Your task is to reproduce, exactly and only, the lines running from the line containing "惨白的月光照着上千年的古树，绝无可能有人在这么短的时间内，爬窗逃走不留痕迹。" to the end of the data below, both included.
Data section Block Start
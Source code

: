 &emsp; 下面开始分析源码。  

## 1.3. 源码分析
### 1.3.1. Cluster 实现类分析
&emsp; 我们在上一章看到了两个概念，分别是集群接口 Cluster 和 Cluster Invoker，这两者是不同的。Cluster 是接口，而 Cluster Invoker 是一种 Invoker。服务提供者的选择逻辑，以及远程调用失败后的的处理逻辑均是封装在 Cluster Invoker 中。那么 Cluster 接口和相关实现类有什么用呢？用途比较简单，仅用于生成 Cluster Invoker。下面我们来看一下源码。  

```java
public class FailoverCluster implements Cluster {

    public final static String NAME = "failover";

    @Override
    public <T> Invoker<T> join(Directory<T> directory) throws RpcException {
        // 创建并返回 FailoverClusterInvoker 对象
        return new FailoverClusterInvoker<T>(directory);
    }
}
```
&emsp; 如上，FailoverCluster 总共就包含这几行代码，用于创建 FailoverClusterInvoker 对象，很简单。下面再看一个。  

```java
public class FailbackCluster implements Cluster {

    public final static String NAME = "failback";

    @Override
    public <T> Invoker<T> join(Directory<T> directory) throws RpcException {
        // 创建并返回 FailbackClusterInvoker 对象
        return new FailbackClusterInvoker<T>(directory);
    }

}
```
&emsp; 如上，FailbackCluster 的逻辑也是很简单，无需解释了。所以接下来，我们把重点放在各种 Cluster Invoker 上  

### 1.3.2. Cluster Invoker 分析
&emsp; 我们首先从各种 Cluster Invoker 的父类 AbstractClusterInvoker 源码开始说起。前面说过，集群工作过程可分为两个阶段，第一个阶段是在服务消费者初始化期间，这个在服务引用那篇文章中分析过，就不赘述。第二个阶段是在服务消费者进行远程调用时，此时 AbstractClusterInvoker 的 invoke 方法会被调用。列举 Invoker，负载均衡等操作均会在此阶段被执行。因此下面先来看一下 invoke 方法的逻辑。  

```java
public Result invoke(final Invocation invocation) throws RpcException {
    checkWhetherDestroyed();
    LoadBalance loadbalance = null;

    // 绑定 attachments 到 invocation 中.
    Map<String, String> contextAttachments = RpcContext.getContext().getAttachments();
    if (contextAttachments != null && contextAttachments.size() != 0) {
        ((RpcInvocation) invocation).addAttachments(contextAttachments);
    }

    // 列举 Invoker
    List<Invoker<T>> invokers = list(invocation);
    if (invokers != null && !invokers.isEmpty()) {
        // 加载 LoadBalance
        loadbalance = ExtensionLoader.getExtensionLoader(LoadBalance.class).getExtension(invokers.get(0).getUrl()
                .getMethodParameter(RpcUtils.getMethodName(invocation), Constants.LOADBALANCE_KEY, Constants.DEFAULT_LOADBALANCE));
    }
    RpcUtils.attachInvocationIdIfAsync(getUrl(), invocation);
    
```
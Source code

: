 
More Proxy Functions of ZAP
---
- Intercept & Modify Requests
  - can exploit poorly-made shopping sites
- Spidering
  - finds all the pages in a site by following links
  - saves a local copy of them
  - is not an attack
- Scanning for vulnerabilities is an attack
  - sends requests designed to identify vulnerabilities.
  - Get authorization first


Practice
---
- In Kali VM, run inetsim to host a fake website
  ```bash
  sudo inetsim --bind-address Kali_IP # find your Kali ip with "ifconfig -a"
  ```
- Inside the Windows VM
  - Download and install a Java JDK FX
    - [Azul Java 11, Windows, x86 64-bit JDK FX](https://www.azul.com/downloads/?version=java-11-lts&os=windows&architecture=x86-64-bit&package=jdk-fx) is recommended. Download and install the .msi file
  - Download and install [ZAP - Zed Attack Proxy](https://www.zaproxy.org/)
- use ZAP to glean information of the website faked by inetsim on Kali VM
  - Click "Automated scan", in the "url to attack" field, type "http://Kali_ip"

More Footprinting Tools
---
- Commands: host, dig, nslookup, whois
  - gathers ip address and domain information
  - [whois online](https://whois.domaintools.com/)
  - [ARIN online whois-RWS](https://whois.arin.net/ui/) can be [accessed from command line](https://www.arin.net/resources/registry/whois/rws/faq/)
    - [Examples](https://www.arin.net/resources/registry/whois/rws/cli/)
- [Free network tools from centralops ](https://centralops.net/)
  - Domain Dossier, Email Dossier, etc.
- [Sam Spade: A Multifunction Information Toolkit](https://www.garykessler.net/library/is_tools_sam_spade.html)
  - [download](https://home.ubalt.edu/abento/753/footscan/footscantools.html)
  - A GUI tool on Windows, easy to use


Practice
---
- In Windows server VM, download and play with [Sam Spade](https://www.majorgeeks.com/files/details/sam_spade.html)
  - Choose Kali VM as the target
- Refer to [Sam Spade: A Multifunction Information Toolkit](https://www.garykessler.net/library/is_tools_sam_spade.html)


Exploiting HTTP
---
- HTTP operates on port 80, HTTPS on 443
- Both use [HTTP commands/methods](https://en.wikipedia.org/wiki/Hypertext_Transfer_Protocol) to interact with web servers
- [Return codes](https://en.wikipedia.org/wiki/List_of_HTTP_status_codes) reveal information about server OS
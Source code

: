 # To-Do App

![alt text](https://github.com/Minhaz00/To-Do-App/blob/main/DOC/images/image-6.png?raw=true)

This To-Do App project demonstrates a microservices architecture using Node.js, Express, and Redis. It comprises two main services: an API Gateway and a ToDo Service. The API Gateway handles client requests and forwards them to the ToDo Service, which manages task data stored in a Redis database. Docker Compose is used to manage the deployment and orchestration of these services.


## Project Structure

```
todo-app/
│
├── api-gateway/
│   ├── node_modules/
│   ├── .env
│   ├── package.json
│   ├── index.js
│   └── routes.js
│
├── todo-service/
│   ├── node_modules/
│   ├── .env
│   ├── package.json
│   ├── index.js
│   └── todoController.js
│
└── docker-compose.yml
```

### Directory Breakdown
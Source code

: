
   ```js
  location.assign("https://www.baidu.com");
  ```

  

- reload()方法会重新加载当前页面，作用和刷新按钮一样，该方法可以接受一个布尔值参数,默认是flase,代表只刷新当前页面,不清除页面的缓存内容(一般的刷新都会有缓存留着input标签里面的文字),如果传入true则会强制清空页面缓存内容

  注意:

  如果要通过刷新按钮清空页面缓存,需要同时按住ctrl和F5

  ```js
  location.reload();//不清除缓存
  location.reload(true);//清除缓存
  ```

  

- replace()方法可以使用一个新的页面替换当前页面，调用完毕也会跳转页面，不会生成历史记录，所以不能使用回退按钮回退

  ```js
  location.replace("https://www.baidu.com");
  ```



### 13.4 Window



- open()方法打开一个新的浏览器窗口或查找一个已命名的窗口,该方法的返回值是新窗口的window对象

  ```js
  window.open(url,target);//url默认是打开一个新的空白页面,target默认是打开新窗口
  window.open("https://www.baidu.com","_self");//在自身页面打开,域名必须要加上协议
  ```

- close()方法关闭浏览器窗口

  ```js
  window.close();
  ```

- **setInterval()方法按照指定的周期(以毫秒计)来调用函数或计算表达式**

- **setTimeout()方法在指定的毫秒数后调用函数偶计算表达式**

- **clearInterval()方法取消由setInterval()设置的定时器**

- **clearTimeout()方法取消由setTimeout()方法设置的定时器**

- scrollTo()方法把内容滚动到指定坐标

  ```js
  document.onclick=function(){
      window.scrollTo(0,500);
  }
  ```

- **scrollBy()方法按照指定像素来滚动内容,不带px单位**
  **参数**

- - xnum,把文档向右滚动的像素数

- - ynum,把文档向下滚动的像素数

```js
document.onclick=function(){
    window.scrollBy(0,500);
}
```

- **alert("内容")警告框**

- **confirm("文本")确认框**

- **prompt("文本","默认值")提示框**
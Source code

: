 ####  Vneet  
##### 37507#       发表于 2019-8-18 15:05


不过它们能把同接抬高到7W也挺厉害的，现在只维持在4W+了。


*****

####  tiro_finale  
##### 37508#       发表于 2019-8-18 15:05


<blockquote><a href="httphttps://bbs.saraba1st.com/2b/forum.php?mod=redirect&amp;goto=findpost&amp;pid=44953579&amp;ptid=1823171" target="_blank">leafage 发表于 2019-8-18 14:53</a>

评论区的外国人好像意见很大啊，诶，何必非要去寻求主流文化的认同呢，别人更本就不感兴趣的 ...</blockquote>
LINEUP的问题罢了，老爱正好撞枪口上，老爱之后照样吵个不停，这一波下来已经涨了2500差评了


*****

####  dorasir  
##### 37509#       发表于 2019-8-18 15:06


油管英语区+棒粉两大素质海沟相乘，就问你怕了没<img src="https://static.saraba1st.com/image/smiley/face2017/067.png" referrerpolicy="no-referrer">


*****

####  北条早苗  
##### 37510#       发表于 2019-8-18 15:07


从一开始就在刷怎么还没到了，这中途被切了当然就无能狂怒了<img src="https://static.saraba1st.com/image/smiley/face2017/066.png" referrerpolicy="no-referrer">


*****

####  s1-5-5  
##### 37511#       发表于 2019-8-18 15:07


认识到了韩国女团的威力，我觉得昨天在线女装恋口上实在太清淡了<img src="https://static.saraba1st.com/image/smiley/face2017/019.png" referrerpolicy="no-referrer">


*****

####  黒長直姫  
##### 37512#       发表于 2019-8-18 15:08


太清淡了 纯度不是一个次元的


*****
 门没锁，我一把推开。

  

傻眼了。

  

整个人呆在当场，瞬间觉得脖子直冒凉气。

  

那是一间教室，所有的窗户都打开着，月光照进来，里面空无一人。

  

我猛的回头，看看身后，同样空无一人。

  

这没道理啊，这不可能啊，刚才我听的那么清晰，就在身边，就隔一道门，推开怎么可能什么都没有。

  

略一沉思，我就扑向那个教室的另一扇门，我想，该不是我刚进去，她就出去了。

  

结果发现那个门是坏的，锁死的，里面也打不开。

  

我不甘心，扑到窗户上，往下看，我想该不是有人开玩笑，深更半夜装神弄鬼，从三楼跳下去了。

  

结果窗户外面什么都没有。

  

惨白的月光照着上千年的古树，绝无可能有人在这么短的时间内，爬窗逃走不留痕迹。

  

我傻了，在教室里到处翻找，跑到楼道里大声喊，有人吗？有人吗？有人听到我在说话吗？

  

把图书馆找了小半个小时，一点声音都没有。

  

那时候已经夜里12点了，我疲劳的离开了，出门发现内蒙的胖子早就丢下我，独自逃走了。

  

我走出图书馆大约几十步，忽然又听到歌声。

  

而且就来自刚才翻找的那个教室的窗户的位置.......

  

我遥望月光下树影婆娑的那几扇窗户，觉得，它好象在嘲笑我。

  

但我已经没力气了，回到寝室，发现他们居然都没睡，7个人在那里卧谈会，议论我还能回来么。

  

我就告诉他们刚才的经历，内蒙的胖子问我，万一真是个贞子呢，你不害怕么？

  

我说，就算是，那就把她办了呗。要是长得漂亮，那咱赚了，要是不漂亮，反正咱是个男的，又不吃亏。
Data section Block End
### [Written reply]
惨白的月光照着上千年的古树，绝无可能有人在这么短的时间内，爬窗逃走不留痕迹。

  

我傻了，在教室里到处翻找，跑到楼道里大声喊，有人吗？有人吗？有人听到我在说话吗？

  

把图书馆找了小半个小时，一点声音都没有。

  

那时候已经夜里12点了，我疲劳的离开了，出门发现内蒙的胖子早就丢下我，独自逃走了。

  

我走出图书馆大约几十步，忽然又听到歌声。

  

而且就来自刚才翻找的那个教室的窗户的位置.......

  

我遥望月光下树影婆娑的那几扇窗户，觉得，它好象在嘲笑我。

  

但我已经没力气了，回到寝室，发现他们居然都没睡，7个人在那里卧谈会，议论我还能回来么。

  

我就告诉他们刚才的经历，内蒙的胖子问我，万一真是个贞子呢，你不害怕么？

  

我说，就算是，那就把她办了呗。要是长得漂亮，那咱赚了，要是不漂亮，反正咱是个男的，又不吃亏。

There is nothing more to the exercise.